What I love working with high-flyers is their hunger to excel, their drive to do better than good and to not accept the safe and comfortable status quo as their end goal.
Not going to lie - I am and always have been very ambitious. I love to learn, to grow, to challenge myself and to become better.
It started early on when I got into group fitness at the age of 14, eventually became an instructor when I was 16 and wasn't only the youngest instructor in Austria but also changed the law (as back then, it was allowed to only teach when you are 18+).
It didn't stop there - I did one certification after the next, spent more time and money into qualifications that were hip and others had and tried to get good in something that I didn't really enjoy.
Because that's what I thought was the only way for me to compete with the top instructors.
My goal was always to have full classes, make people smile whilst nearly crying because of training hard but enjoying the feeling of overcoming their own limiting beliefs.
I started with 3 people in my classes but managed to build it up to 40+, at least 3x 2h a week. It was pretty good back then, in fact, my classes got consistently ranked in the top 3.
And then there came Pilates. And the hype around it. The classes filled up quickly and I thought the whole industry is shifting.
So what did I do? I became certified Pilates Instructor, spending 210 hours practising and teaching...
Not going to lie ... this was by far the leeeast enjoyable class for me - attending and teaching. I started with full classes but the attendance dropped, whilst other pilates classes boomed.
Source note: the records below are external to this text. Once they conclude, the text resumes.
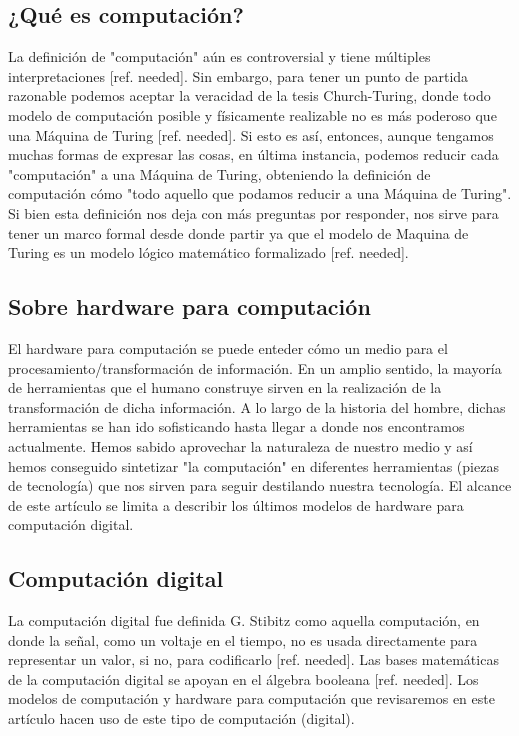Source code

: \documentclass[conference]{IEEEtran}
\begin{document}
\subsection{¿Qué es computación?}
La definición de "computación" aún es controversial y tiene múltiples interpretaciones [ref. needed]. Sin embargo, para tener un punto de partida razonable podemos aceptar la veracidad de la tesis Church-Turing, donde todo modelo de computación posible y físicamente realizable no es más poderoso que una Máquina de Turing [ref. needed]. Si esto es así, entonces, aunque tengamos muchas formas de expresar las cosas, en última instancia, podemos reducir cada "computación" a una Máquina de Turing, obteniendo la definición de computación cómo "todo aquello que podamos reducir a una Máquina de Turing". Si bien esta definición nos deja con más preguntas por responder, nos sirve para tener un marco formal desde donde partir ya que el modelo de Maquina de Turing es un modelo lógico matemático formalizado [ref. needed].

\subsection{Sobre hardware para computación}
El hardware para computación se puede enteder cómo un medio para el procesamiento/transformación de información. En un amplio sentido, la mayoría de herramientas que el humano construye sirven en la realización de la transformación de  dicha información. A lo largo de la historia del hombre, dichas herramientas se han ido sofisticando hasta llegar a donde nos encontramos actualmente. Hemos sabido aprovechar la naturaleza de nuestro medio y así hemos conseguido sintetizar "la computación" en diferentes herramientas (piezas de tecnología) que nos sirven para seguir destilando nuestra tecnología. El alcance de este artículo se limita a describir los últimos modelos de hardware para computación digital.

\subsection{Computación digital}
La computación digital fue definida G. Stibitz como aquella computación, en donde la señal, como un voltaje en el tiempo, no es usada directamente para representar un valor, si no, para codificarlo [ref. needed]. Las bases matemáticas de la computación digital se apoyan en el álgebra booleana [ref. needed]. Los modelos de computación y hardware para computación que revisaremos en este artículo hacen uso de este tipo de computación (digital).
\end{document}
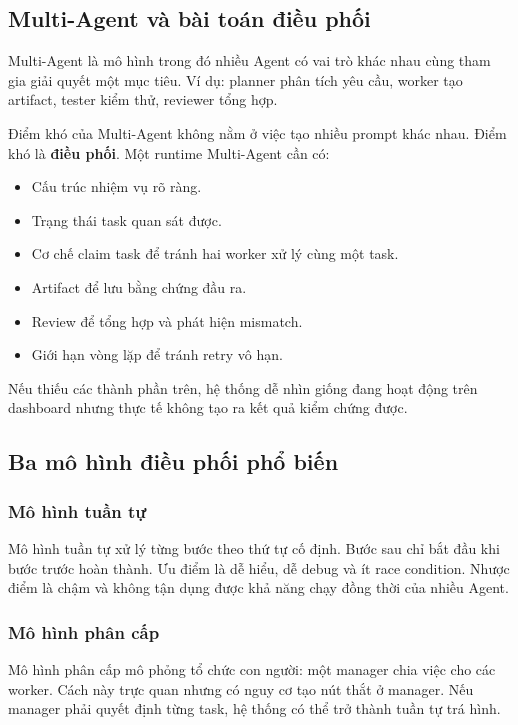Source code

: \documentclass[12pt,a4paper]{article}
\begin{document}
\subsection{Multi-Agent và bài toán điều phối}

Multi-Agent là mô hình trong đó nhiều Agent có vai trò khác nhau cùng tham gia giải quyết một mục tiêu. Ví dụ: planner phân tích yêu cầu, worker tạo artifact, tester kiểm thử, reviewer tổng hợp.

Điểm khó của Multi-Agent không nằm ở việc tạo nhiều prompt khác nhau. Điểm khó là \textbf{điều phối}. Một runtime Multi-Agent cần có:

\begin{itemize}
    \item Cấu trúc nhiệm vụ rõ ràng.
    \item Trạng thái task quan sát được.
    \item Cơ chế claim task để tránh hai worker xử lý cùng một task.
    \item Artifact để lưu bằng chứng đầu ra.
    \item Review để tổng hợp và phát hiện mismatch.
    \item Giới hạn vòng lặp để tránh retry vô hạn.
\end{itemize}

Nếu thiếu các thành phần trên, hệ thống dễ nhìn giống đang hoạt động trên dashboard nhưng thực tế không tạo ra kết quả kiểm chứng được.

\subsection{Ba mô hình điều phối phổ biến}

\subsubsection{Mô hình tuần tự}

Mô hình tuần tự xử lý từng bước theo thứ tự cố định. Bước sau chỉ bắt đầu khi bước trước hoàn thành. Ưu điểm là dễ hiểu, dễ debug và ít race condition. Nhược điểm là chậm và không tận dụng được khả năng chạy đồng thời của nhiều Agent.

\subsubsection{Mô hình phân cấp}

Mô hình phân cấp mô phỏng tổ chức con người: một manager chia việc cho các worker. Cách này trực quan nhưng có nguy cơ tạo nút thắt ở manager. Nếu manager phải quyết định từng task, hệ thống có thể trở thành tuần tự trá hình.
\end{document}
My other - high intensity - classes continued to grow. I had to regularly turn people away. Yes - it was kind of a cool feeling as a late teen ... :)
It wasn't until I spoke to my hard core and die hard fans, who attended religiously all of my high intensity classes for years and also followed me into Pilates that a penny dropped.
'No offence, but your classes are kind of boring. Ok - they are really boring and an hour takes forever ...'
Boom. There it was. The brutal but very honest (and quite frankly spot on) wake up call for me to realise that I was trying too hard to fit in, chasing something that others were chasing and forcing myself to like it.
This was also my very last Pilates class that I held. Ever. I didn't even substitute any after that.
Instead, I asked the Head of Group Fitness to add another HIIT class, a new and freestyle format that I was thinking of for a while.
A mix that I often did when I was training by myself and wanted to test my limits.
It didn't even take 6 weeks for this class to get in the top 3 classes again, launched across the other 3 gyms that were part of the chain and attracted not only my die hard fans but also a lot of guys from the fitness floor who never attended a class because 'it was just for the girls'.
The moral of the story?
You don't need to do more of something that's shiny and seems to be the missing link to your success. You don't need to simply work harder to get better in something you don't really enjoy. You don't need to force yourself to fit in a mould, just because it seems like a trend that everyone else is following.
What is it that you are great in, that you - when doing over time - can become the best in and attracts others to follow you?
This is where the magic happens and where you will stand out without even trying hard.